§ Requirement:
The copy you return should hold only the lines from the top of the data below through the line with "- date published: 2023-11-19T11:12:44+00:00", each duplicated exactly and with no pictures.

Supplied material below:

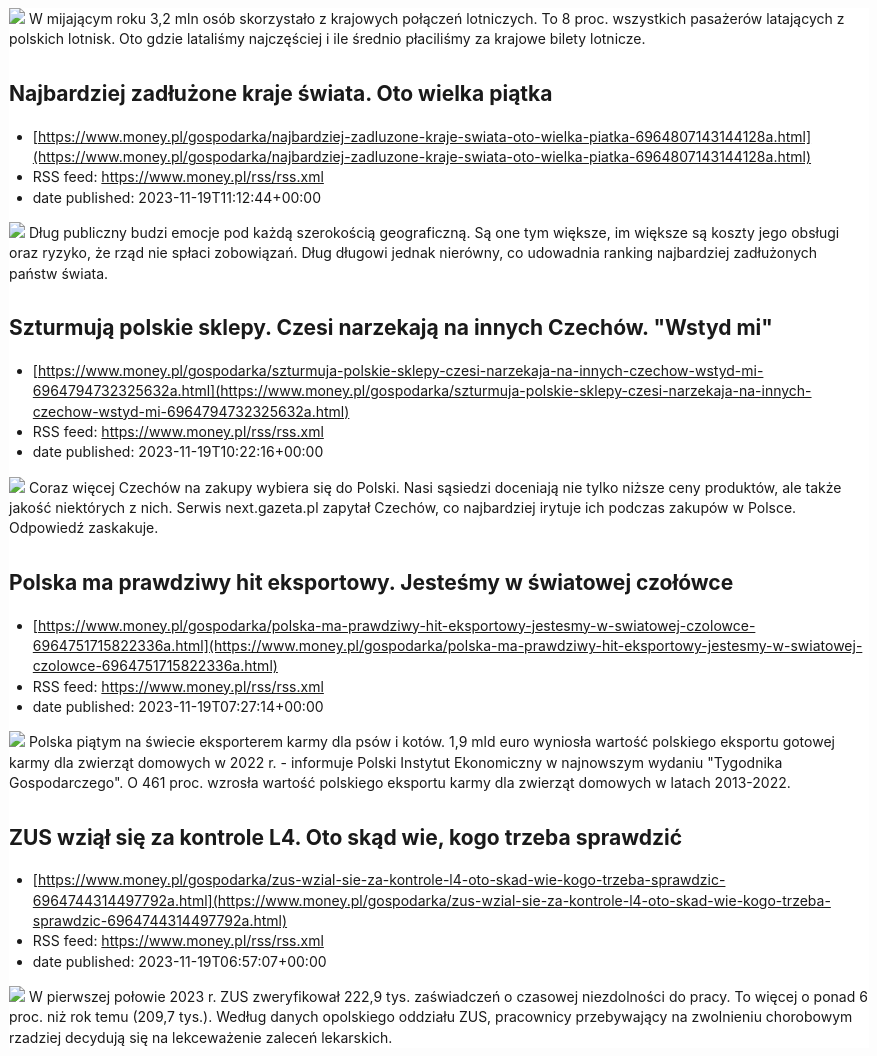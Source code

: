<img src="https://i.wpimg.pl/308x/filerepo.grupawp.pl/api/v1/display/embed/0771d01d-1e75-4463-a3a0-1246d73ed112" width="308" /> W mijającym roku 3,2 mln osób skorzystało z krajowych połączeń lotniczych. To 8 proc. wszystkich pasażerów latających z polskich lotnisk. Oto gdzie lataliśmy najczęściej i ile średnio płaciliśmy za krajowe bilety lotnicze.

## Najbardziej zadłużone kraje świata. Oto wielka piątka
 - [https://www.money.pl/gospodarka/najbardziej-zadluzone-kraje-swiata-oto-wielka-piatka-6964807143144128a.html](https://www.money.pl/gospodarka/najbardziej-zadluzone-kraje-swiata-oto-wielka-piatka-6964807143144128a.html)
 - RSS feed: https://www.money.pl/rss/rss.xml
 - date published: 2023-11-19T11:12:44+00:00

<img src="https://i.wpimg.pl/308x/filerepo.grupawp.pl/api/v1/display/embed/880fc525-b1b5-459d-9a5d-f09a3520d274" width="308" /> Dług publiczny budzi emocje pod każdą szerokością geograficzną. Są one tym większe, im większe są koszty jego obsługi oraz ryzyko, że rząd nie spłaci zobowiązań. Dług długowi jednak nierówny, co udowadnia ranking najbardziej zadłużonych państw świata.

## Szturmują polskie sklepy. Czesi narzekają na innych Czechów. "Wstyd mi"
 - [https://www.money.pl/gospodarka/szturmuja-polskie-sklepy-czesi-narzekaja-na-innych-czechow-wstyd-mi-6964794732325632a.html](https://www.money.pl/gospodarka/szturmuja-polskie-sklepy-czesi-narzekaja-na-innych-czechow-wstyd-mi-6964794732325632a.html)
 - RSS feed: https://www.money.pl/rss/rss.xml
 - date published: 2023-11-19T10:22:16+00:00

<img src="https://i.wpimg.pl/308x/filerepo.grupawp.pl/api/v1/display/embed/421ed8e3-d544-4bfb-8e46-ac6af53c35c5" width="308" /> Coraz więcej Czechów na zakupy wybiera się do Polski. Nasi sąsiedzi doceniają nie tylko niższe ceny produktów, ale także jakość niektórych z nich. Serwis next.gazeta.pl zapytał Czechów, co najbardziej irytuje ich podczas zakupów w Polsce. Odpowiedź zaskakuje.

## Polska ma prawdziwy hit eksportowy. Jesteśmy w światowej czołówce
 - [https://www.money.pl/gospodarka/polska-ma-prawdziwy-hit-eksportowy-jestesmy-w-swiatowej-czolowce-6964751715822336a.html](https://www.money.pl/gospodarka/polska-ma-prawdziwy-hit-eksportowy-jestesmy-w-swiatowej-czolowce-6964751715822336a.html)
 - RSS feed: https://www.money.pl/rss/rss.xml
 - date published: 2023-11-19T07:27:14+00:00

<img src="https://i.wpimg.pl/308x/filerepo.grupawp.pl/api/v1/display/embed/004daa73-4e49-411b-be6a-d9d3a7ac3bc1" width="308" /> Polska piątym na świecie eksporterem karmy dla psów i kotów. 1,9 mld euro wyniosła wartość polskiego eksportu gotowej karmy dla zwierząt domowych w 2022 r.  - informuje Polski Instytut Ekonomiczny w najnowszym wydaniu "Tygodnika Gospodarczego". O 461 proc. wzrosła wartość polskiego eksportu karmy dla zwierząt domowych w latach 2013-2022.

## ZUS wziął się za kontrole L4. Oto skąd wie, kogo trzeba sprawdzić
 - [https://www.money.pl/gospodarka/zus-wzial-sie-za-kontrole-l4-oto-skad-wie-kogo-trzeba-sprawdzic-6964744314497792a.html](https://www.money.pl/gospodarka/zus-wzial-sie-za-kontrole-l4-oto-skad-wie-kogo-trzeba-sprawdzic-6964744314497792a.html)
 - RSS feed: https://www.money.pl/rss/rss.xml
 - date published: 2023-11-19T06:57:07+00:00

<img src="https://i.wpimg.pl/308x/filerepo.grupawp.pl/api/v1/display/embed/b1ef1b80-978a-46f2-a576-9c122521bd8d" width="308" /> W pierwszej połowie 2023 r. ZUS zweryfikował 222,9 tys. zaświadczeń o czasowej niezdolności do pracy. To więcej o ponad 6 proc. niż rok temu (209,7 tys.). Według danych opolskiego oddziału ZUS, pracownicy przebywający na zwolnieniu chorobowym rzadziej decydują się na lekceważenie zaleceń lekarskich.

End of Supplied material.

§ Exercise solution:
Source code

:<img src="https://i.wpimg.pl/308x/filerepo.grupawp.pl/api/v1/display/embed/0771d01d-1e75-4463-a3a0-1246d73ed112" width="308" /> W mijającym roku 3,2 mln osób skorzystało z krajowych połączeń lotniczych. To 8 proc. wszystkich pasażerów latających z polskich lotnisk. Oto gdzie lataliśmy najczęściej i ile średnio płaciliśmy za krajowe bilety lotnicze.

## Najbardziej zadłużone kraje świata. Oto wielka piątka
 - [https://www.money.pl/gospodarka/najbardziej-zadluzone-kraje-swiata-oto-wielka-piatka-6964807143144128a.html](https://www.money.pl/gospodarka/najbardziej-zadluzone-kraje-swiata-oto-wielka-piatka-6964807143144128a.html)
 - RSS feed: https://www.money.pl/rss/rss.xml
 - date published: 2023-11-19T11:12:44+00:00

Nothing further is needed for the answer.